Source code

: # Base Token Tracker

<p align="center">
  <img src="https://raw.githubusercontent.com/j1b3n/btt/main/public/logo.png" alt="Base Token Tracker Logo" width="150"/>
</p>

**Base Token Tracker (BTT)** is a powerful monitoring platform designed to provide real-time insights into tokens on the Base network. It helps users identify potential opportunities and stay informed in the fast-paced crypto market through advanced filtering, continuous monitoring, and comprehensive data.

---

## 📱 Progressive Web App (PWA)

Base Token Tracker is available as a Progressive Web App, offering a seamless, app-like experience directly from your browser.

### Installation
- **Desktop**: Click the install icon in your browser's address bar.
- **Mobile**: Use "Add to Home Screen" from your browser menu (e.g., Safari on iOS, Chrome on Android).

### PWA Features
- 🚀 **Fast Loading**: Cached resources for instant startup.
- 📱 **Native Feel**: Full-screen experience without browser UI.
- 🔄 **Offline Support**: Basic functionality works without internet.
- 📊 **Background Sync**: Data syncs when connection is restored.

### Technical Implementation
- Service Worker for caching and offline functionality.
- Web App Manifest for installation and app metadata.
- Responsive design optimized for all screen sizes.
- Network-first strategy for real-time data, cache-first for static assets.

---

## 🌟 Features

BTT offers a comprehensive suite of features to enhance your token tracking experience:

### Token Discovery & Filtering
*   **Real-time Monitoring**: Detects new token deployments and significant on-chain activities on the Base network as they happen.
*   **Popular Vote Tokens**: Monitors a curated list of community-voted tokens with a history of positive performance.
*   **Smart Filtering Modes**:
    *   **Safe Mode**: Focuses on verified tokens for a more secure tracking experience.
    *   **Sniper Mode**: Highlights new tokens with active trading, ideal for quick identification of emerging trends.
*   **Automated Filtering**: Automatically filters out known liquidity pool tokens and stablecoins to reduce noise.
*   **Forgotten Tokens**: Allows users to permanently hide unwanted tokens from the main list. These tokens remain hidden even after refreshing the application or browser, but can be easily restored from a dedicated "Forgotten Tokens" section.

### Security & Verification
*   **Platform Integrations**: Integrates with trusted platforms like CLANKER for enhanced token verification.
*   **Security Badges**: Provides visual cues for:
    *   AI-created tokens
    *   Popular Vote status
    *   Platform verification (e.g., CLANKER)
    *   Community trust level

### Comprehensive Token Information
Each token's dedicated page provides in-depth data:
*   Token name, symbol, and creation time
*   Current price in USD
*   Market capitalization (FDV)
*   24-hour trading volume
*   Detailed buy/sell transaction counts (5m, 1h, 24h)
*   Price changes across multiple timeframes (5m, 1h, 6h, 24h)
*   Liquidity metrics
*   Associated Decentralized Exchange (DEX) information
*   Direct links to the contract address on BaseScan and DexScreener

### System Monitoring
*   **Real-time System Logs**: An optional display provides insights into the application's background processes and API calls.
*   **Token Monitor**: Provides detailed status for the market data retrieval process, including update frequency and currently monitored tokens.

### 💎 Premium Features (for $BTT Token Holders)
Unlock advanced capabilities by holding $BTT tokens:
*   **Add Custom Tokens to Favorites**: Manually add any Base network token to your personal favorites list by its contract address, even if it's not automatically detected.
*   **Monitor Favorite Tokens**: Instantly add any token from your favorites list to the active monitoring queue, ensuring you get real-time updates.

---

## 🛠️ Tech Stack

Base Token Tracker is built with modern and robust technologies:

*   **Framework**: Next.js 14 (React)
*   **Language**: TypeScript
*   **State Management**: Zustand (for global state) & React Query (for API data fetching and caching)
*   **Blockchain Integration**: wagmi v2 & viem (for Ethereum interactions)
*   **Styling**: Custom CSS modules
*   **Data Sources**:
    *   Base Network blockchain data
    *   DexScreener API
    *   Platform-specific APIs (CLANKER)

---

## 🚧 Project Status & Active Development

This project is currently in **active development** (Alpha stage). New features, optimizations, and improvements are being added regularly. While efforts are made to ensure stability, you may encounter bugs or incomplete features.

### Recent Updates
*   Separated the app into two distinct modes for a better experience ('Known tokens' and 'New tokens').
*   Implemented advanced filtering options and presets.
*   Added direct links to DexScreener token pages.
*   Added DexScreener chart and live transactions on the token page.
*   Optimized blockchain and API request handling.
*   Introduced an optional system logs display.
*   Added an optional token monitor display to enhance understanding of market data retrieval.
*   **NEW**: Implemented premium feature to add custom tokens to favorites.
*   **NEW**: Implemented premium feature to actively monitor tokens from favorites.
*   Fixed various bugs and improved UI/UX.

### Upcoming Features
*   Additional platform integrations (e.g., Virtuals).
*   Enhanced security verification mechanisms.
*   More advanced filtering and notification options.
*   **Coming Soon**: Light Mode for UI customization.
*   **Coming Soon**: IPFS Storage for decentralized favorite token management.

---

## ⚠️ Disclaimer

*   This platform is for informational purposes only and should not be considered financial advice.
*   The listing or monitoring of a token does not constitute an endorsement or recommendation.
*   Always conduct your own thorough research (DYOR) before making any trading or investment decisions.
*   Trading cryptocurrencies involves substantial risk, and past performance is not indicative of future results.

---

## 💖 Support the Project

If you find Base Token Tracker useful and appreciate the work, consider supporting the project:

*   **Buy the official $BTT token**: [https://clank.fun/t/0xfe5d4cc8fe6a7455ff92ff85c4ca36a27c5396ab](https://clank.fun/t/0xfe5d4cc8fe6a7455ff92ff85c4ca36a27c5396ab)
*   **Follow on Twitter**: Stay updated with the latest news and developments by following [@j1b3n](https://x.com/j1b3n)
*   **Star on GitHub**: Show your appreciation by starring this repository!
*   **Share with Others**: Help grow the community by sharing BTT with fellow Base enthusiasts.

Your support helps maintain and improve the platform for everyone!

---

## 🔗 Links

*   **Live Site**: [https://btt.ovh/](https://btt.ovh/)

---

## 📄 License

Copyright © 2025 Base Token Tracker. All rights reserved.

::::

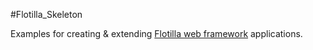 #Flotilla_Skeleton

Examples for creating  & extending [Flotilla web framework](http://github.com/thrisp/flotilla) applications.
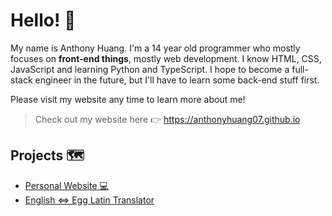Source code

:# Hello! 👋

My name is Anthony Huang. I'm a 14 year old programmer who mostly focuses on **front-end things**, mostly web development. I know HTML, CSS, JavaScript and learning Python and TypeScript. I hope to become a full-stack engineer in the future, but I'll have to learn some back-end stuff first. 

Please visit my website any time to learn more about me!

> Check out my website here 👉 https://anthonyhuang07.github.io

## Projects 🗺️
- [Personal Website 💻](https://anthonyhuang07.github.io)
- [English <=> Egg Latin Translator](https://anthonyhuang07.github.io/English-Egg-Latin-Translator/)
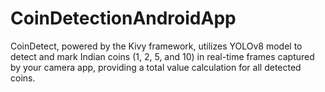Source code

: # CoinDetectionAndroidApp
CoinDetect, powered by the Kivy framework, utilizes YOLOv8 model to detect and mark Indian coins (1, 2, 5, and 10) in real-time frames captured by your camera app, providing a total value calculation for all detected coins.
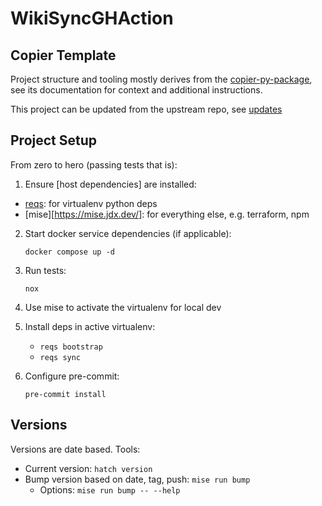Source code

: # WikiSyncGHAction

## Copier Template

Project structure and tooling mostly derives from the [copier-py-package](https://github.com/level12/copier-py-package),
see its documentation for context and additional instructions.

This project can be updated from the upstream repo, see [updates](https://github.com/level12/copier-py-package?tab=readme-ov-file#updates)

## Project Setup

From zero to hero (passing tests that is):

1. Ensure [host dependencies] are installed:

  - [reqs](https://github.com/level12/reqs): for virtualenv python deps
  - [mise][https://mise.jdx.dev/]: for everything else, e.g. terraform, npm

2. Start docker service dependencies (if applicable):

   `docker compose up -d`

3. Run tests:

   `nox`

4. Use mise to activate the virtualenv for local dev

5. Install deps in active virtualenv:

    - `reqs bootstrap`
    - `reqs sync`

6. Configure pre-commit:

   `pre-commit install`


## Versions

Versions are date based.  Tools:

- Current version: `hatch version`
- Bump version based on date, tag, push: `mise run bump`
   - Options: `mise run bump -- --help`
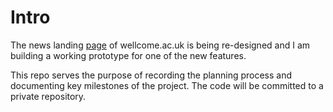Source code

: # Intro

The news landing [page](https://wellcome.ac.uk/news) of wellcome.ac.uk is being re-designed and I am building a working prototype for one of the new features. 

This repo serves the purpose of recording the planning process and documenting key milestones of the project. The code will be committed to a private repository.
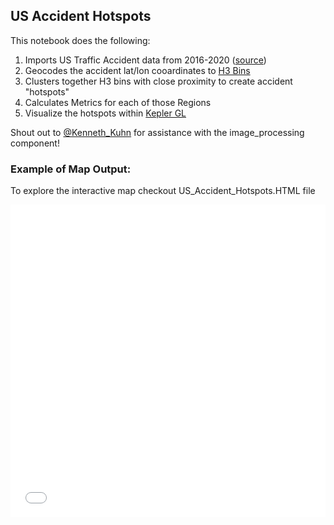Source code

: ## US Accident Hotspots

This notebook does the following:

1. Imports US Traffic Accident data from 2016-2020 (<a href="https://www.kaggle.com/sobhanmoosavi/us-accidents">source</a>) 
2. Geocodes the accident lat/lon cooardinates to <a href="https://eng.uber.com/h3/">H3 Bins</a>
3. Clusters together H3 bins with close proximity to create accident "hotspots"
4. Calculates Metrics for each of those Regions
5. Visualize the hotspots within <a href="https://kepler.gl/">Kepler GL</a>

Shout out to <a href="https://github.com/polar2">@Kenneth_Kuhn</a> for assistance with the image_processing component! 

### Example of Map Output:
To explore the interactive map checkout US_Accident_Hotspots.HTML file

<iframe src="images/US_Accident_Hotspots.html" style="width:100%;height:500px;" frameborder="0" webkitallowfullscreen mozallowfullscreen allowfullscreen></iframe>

::::

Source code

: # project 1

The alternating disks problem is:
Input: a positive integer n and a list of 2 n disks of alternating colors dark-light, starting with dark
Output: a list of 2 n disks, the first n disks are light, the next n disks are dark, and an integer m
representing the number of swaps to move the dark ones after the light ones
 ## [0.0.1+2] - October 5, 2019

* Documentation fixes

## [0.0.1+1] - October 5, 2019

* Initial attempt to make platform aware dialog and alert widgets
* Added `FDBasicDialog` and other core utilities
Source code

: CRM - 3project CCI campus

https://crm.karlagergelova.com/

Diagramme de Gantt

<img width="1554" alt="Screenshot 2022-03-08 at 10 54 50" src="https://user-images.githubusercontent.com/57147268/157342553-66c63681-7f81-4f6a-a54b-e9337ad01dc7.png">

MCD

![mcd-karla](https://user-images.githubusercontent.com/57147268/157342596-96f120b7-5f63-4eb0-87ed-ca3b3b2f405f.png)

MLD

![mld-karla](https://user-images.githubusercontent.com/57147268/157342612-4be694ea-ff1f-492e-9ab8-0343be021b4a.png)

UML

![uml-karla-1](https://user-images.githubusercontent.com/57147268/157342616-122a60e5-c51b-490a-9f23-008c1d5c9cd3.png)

::::

In the listing above, find the line with "of emerging trends." and the line with "Next.js 14 (React)". Output those two lines and every line between them, exactly as written.

EXPECTED ANSWER.
    *   **Sniper Mode**: Highlights new tokens with active trading, ideal for quick identification of emerging trends.
*   **Automated Filtering**: Automatically filters out known liquidity pool tokens and stablecoins to reduce noise.
*   **Forgotten Tokens**: Allows users to permanently hide unwanted tokens from the main list. These tokens remain hidden even after refreshing the application or browser, but can be easily restored from a dedicated "Forgotten Tokens" section.

### Security & Verification
*   **Platform Integrations**: Integrates with trusted platforms like CLANKER for enhanced token verification.
*   **Security Badges**: Provides visual cues for:
    *   AI-created tokens
    *   Popular Vote status
    *   Platform verification (e.g., CLANKER)
    *   Community trust level

### Comprehensive Token Information
Each token's dedicated page provides in-depth data:
*   Token name, symbol, and creation time
*   Current price in USD
*   Market capitalization (FDV)
*   24-hour trading volume
*   Detailed buy/sell transaction counts (5m, 1h, 24h)
*   Price changes across multiple timeframes (5m, 1h, 6h, 24h)
*   Liquidity metrics
*   Associated Decentralized Exchange (DEX) information
*   Direct links to the contract address on BaseScan and DexScreener

### System Monitoring
*   **Real-time System Logs**: An optional display provides insights into the application's background processes and API calls.
*   **Token Monitor**: Provides detailed status for the market data retrieval process, including update frequency and currently monitored tokens.

### 💎 Premium Features (for $BTT Token Holders)
Unlock advanced capabilities by holding $BTT tokens:
*   **Add Custom Tokens to Favorites**: Manually add any Base network token to your personal favorites list by its contract address, even if it's not automatically detected.
*   **Monitor Favorite Tokens**: Instantly add any token from your favorites list to the active monitoring queue, ensuring you get real-time updates.

---

## 🛠️ Tech Stack

Base Token Tracker is built with modern and robust technologies:

*   **Framework**: Next.js 14 (React)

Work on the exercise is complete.